DATA TO EXAMINE START

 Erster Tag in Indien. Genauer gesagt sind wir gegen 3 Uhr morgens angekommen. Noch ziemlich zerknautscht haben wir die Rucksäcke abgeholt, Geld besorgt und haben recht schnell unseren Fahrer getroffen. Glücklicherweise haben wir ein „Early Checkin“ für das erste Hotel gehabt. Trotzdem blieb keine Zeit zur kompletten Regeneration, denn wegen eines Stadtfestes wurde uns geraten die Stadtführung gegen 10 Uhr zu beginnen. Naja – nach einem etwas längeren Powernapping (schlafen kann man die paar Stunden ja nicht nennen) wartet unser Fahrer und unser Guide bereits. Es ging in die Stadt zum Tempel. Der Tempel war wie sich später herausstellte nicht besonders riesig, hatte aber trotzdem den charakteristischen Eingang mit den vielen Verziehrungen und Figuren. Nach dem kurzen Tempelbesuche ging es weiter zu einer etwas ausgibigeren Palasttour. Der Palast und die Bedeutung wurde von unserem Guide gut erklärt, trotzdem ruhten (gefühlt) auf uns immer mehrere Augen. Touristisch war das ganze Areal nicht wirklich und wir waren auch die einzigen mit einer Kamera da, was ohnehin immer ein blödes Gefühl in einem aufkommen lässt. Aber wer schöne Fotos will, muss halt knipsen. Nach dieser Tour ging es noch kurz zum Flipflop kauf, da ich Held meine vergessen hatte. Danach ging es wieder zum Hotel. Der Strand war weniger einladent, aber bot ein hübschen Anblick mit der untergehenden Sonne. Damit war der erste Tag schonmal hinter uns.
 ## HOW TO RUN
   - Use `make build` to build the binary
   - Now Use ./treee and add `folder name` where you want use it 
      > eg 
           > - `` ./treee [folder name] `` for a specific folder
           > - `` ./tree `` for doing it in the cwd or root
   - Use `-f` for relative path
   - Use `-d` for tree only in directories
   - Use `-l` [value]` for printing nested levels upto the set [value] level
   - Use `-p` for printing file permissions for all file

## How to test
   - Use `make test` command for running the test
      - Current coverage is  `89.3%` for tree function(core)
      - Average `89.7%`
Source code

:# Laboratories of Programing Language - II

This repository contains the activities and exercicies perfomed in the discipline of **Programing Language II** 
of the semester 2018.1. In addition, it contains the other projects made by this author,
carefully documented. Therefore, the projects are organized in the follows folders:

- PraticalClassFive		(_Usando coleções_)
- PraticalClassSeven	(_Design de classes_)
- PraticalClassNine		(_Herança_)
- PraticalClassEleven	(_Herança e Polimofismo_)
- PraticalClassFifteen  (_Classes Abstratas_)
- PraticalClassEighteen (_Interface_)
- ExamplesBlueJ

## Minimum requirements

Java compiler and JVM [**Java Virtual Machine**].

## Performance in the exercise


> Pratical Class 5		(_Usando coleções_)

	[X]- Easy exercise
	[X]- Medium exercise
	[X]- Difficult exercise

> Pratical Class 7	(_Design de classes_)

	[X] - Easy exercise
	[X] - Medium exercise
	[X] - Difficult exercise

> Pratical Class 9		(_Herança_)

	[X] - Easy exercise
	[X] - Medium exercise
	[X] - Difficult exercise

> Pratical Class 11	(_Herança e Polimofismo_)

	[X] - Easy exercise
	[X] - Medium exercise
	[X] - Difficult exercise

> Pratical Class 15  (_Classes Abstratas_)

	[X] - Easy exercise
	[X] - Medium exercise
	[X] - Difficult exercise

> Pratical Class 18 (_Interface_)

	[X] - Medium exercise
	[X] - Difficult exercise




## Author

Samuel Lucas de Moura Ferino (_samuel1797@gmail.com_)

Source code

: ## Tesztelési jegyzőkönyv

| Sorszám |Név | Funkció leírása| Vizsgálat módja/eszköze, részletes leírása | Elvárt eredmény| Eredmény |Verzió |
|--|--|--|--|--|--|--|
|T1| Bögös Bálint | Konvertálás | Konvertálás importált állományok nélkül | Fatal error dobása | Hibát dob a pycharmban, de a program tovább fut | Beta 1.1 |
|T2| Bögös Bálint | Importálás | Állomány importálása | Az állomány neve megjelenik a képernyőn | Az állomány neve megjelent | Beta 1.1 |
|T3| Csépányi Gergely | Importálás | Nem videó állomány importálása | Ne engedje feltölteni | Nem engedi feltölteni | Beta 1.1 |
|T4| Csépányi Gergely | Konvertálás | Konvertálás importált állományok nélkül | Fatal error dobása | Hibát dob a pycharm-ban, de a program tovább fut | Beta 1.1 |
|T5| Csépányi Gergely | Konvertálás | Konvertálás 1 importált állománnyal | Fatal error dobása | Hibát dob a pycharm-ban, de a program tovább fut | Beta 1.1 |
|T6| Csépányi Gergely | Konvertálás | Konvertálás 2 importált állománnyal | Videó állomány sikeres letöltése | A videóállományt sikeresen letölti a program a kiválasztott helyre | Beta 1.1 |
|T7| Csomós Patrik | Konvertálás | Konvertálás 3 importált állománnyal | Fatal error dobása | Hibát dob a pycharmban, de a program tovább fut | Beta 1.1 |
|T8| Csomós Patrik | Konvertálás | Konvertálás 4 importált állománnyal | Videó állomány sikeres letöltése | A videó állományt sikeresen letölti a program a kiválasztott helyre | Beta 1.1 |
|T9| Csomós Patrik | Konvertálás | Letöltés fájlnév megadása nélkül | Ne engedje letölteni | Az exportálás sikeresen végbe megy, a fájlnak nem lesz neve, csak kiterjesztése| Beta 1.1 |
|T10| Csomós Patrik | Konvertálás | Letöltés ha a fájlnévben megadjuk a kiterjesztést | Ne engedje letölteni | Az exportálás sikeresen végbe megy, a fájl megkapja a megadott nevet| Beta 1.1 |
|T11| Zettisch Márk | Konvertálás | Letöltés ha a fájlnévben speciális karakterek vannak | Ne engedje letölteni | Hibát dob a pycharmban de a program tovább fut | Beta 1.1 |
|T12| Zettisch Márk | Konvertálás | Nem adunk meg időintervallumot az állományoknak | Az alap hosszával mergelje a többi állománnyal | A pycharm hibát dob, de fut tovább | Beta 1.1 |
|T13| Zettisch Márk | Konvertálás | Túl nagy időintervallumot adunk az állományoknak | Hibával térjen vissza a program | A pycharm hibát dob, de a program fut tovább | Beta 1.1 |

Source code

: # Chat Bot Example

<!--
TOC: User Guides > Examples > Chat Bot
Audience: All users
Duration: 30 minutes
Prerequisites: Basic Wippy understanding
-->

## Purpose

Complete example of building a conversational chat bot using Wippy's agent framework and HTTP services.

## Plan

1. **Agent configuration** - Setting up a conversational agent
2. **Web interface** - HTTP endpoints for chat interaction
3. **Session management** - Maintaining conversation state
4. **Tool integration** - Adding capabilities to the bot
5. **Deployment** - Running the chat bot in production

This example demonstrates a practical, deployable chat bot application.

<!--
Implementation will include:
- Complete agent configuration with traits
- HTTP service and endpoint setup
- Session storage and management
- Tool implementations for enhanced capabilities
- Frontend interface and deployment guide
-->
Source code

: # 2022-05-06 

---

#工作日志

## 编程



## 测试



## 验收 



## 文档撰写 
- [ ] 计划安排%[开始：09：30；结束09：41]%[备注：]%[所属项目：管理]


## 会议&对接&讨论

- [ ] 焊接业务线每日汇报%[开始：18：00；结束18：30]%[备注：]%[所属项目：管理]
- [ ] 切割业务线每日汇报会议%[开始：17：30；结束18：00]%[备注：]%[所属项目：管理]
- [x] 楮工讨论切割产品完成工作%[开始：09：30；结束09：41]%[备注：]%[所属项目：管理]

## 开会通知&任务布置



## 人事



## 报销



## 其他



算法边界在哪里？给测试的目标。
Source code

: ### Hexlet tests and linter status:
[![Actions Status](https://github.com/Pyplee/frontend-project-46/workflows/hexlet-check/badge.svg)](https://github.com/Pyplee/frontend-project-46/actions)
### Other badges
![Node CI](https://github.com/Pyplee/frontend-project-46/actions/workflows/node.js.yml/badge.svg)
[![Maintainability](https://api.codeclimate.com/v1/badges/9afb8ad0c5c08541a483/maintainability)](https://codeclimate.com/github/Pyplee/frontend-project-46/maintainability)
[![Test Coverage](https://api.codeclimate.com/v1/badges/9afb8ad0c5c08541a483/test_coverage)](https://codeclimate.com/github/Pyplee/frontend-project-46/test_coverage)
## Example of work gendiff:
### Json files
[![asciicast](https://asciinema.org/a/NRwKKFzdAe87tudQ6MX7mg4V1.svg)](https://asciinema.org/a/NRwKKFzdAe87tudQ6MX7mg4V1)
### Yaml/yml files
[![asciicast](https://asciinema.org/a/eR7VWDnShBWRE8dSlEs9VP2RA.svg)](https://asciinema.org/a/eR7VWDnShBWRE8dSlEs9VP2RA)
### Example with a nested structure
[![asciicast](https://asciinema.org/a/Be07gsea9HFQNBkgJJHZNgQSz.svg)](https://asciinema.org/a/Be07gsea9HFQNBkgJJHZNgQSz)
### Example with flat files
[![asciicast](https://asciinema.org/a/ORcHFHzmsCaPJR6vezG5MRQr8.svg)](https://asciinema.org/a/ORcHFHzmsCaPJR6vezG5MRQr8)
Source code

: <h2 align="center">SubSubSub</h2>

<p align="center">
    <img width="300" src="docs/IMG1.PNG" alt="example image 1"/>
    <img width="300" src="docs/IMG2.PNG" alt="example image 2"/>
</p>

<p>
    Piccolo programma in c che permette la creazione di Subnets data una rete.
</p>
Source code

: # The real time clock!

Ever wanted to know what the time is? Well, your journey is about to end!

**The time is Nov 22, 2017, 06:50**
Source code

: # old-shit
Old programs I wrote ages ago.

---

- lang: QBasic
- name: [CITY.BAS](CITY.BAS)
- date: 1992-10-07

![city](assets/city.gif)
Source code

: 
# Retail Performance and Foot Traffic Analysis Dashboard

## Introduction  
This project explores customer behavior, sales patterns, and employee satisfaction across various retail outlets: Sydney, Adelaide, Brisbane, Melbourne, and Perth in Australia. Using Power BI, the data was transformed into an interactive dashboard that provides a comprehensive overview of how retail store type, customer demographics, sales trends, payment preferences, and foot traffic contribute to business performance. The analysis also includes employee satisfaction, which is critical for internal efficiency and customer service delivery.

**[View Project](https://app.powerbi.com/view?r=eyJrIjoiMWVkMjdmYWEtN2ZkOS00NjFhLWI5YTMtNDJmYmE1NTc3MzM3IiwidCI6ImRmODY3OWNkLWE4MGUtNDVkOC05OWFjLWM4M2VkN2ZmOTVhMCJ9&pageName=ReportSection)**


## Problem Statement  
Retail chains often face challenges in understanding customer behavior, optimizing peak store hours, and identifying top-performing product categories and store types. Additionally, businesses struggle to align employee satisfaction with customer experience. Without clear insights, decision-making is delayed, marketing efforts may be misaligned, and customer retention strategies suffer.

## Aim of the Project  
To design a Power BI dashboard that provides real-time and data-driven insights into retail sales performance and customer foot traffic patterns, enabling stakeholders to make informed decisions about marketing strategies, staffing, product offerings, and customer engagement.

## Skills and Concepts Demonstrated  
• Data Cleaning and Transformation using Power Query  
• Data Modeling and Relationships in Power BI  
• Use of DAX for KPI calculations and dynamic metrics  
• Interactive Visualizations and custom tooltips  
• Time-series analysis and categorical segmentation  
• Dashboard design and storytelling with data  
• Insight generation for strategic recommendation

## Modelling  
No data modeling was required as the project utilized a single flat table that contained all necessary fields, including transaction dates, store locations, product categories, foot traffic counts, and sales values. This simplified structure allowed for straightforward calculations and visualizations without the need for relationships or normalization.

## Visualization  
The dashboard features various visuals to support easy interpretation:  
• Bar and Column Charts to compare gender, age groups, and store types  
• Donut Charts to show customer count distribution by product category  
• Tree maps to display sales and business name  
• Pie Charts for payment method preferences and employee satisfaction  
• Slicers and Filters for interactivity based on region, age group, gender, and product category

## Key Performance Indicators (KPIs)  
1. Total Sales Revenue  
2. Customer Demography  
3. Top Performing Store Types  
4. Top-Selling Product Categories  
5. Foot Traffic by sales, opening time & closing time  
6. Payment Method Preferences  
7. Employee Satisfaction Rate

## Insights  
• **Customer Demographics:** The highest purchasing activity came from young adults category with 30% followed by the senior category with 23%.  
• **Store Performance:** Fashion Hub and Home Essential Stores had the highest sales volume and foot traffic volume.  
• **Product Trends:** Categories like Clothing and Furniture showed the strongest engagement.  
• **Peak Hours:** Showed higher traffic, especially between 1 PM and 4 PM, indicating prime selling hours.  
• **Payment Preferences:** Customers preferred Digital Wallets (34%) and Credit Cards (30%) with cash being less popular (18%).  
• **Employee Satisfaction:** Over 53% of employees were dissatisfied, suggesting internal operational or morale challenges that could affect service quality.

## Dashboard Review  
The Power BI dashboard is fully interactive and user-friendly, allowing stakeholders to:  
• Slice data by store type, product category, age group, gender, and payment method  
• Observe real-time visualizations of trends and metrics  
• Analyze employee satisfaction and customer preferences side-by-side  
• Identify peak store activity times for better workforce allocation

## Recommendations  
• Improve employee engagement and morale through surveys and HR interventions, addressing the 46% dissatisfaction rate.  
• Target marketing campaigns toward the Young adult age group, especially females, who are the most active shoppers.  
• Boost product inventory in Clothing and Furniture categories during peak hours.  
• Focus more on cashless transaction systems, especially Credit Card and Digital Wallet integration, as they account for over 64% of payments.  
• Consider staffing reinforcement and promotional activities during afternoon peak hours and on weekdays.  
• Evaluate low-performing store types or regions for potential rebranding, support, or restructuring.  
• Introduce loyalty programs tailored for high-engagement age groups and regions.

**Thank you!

DATA TO EXAMINE END

> **WHAT THE TASK REQUIRES**: Using the entries shown above, reproduce verbatim the lines from the line bearing "- Frontend interface and deployment guide" to the line bearing "## 开会通知&任务布置", inclusive.

> **FINISHED EXERCISE**:
- Frontend interface and deployment guide
-->
Source code

: # 2022-05-06 

---

#工作日志

## 编程



## 测试



## 验收 



## 文档撰写 
- [ ] 计划安排%[开始：09：30；结束09：41]%[备注：]%[所属项目：管理]


## 会议&对接&讨论

- [ ] 焊接业务线每日汇报%[开始：18：00；结束18：30]%[备注：]%[所属项目：管理]
- [ ] 切割业务线每日汇报会议%[开始：17：30；结束18：00]%[备注：]%[所属项目：管理]
- [x] 楮工讨论切割产品完成工作%[开始：09：30；结束09：41]%[备注：]%[所属项目：管理]

## 开会通知&任务布置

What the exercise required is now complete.